Information
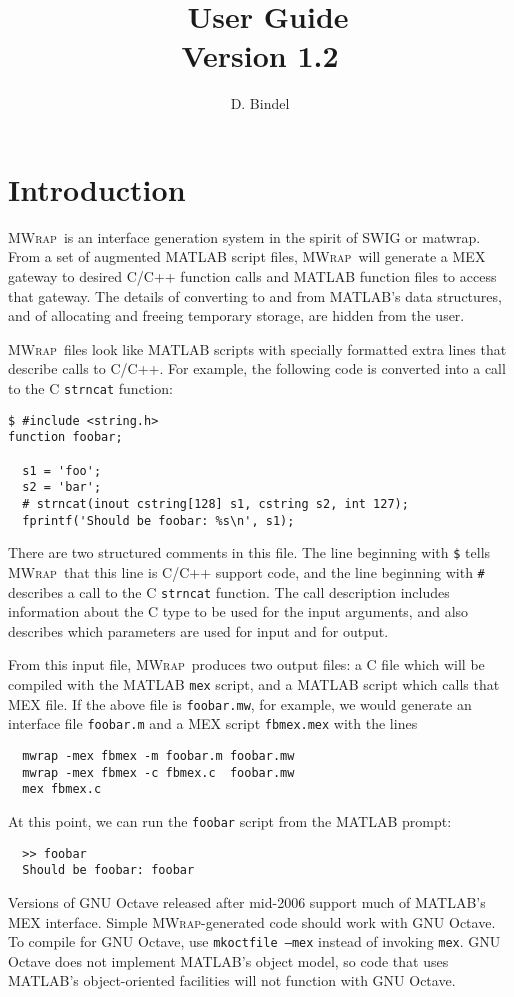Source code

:\documentclass[12pt]{article}
\title{\mwrap\ User Guide\\ Version 1.2}
\author{D. Bindel}
\newcommand{\mwrap}{\textsc{MWrap}}
\begin{document}
\maketitle

\section{Introduction}

\mwrap\ is an interface generation system in the spirit of SWIG or
matwrap.  From a set of augmented MATLAB script files, \mwrap\ will
generate a MEX gateway to desired C/C++ function calls and MATLAB
function files to access that gateway.  The details of converting to
and from MATLAB's data structures, and of allocating and freeing
temporary storage, are hidden from the user.

\mwrap\ files look like MATLAB scripts with specially formatted
extra lines that describe calls to C/C++.  For example, the following
code is converted into a call to the C {\tt strncat} function:
\begin{verbatim}
$ #include <string.h>
function foobar;

  s1 = 'foo';
  s2 = 'bar';
  # strncat(inout cstring[128] s1, cstring s2, int 127);
  fprintf('Should be foobar: %s\n', s1);
\end{verbatim}
There are two structured comments in this file.  The line
beginning with \verb|$| tells \mwrap\ that this line is C/C++
support code, and the line beginning with \verb|#| describes
a call to the C {\tt strncat} function.  The call description
includes information about the C type to be used for the input
arguments, and also describes which parameters are used for input
and for output.

From this input file, \mwrap\ produces two output files: a C file
which will be compiled with the MATLAB {\tt mex} script, and a MATLAB
script which calls that MEX file.  If the above file is {\tt foobar.mw},
for example, we would generate an interface file {\tt foobar.m} and a
MEX script {\tt fbmex.mex} with the lines
\begin{verbatim}
  mwrap -mex fbmex -m foobar.m foobar.mw
  mwrap -mex fbmex -c fbmex.c  foobar.mw
  mex fbmex.c
\end{verbatim}
At this point, we can run the {\tt foobar} script from the MATLAB prompt:
\begin{verbatim}
  >> foobar
  Should be foobar: foobar
\end{verbatim}

Versions of GNU Octave released after mid-2006 support much of
MATLAB's MEX interface.  Simple {\mwrap}-generated code should work
with GNU Octave.  To compile for GNU Octave, use \texttt{mkoctfile
  --mex} instead of invoking \texttt{mex}.  GNU Octave does not
implement MATLAB's object model, so code that uses MATLAB's
object-oriented facilities will not function with GNU Octave.
\end{document}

Activity
Exactly as they appear, output the line holding "Octave does not" and all lines after it through the end of the listing above, and only those.

Your solution
  --mex} instead of invoking \texttt{mex}.  GNU Octave does not
implement MATLAB's object model, so code that uses MATLAB's
object-oriented facilities will not function with GNU Octave.
\end{document}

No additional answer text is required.